====== Recorded information ======
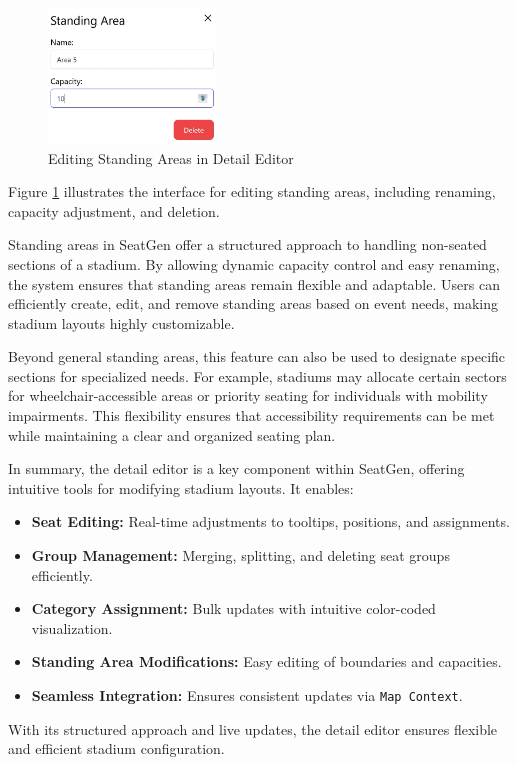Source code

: \begin{figure}[H]
    \centering
    \includegraphics[width=0.4\textwidth]{pics/DetailEditorStandingArea.png}
    \caption{Editing Standing Areas in Detail Editor}
    \label{fig:detail-editor-standingarea}
\end{figure}

Figure \ref{fig:detail-editor-standingarea} illustrates the interface for editing standing areas, including renaming, capacity adjustment, and deletion.

Standing areas in SeatGen offer a structured approach to handling non-seated sections of a stadium. By allowing dynamic capacity control and easy renaming, the system ensures that standing areas remain flexible and adaptable. Users can efficiently create, edit, and remove standing areas based on event needs, making stadium layouts highly customizable.

Beyond general standing areas, this feature can also be used to designate specific sections for specialized needs. For example, stadiums may allocate certain sectors for wheelchair-accessible areas or priority seating for individuals with mobility impairments. This flexibility ensures that accessibility requirements can be met while maintaining a clear and organized seating plan.

In summary, the detail editor is a key component within SeatGen, offering intuitive tools for modifying stadium layouts. It enables:
\begin{itemize}
    \item \textbf{Seat Editing:} Real-time adjustments to tooltips, positions, and assignments.
    \item \textbf{Group Management:} Merging, splitting, and deleting seat groups efficiently.
    \item \textbf{Category Assignment:} Bulk updates with intuitive color-coded visualization.
    \item \textbf{Standing Area Modifications:} Easy editing of boundaries and capacities.
    \item \textbf{Seamless Integration:} Ensures consistent updates via \texttt{Map Context}.
\end{itemize}

With its structured approach and live updates, the detail editor ensures flexible and efficient stadium configuration.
======
What is needed
When you reach the line holding "Areas in Detail" in the records above, begin reproducing exactly, stop after the line holding "Standing areas in SeatGen", and output nothing else.

Solution
    \caption{Editing Standing Areas in Detail Editor}
    \label{fig:detail-editor-standingarea}
\end{figure}

Figure \ref{fig:detail-editor-standingarea} illustrates the interface for editing standing areas, including renaming, capacity adjustment, and deletion.

Standing areas in SeatGen offer a structured approach to handling non-seated sections of a stadium. By allowing dynamic capacity control and easy renaming, the system ensures that standing areas remain flexible and adaptable. Users can efficiently create, edit, and remove standing areas based on event needs, making stadium layouts highly customizable.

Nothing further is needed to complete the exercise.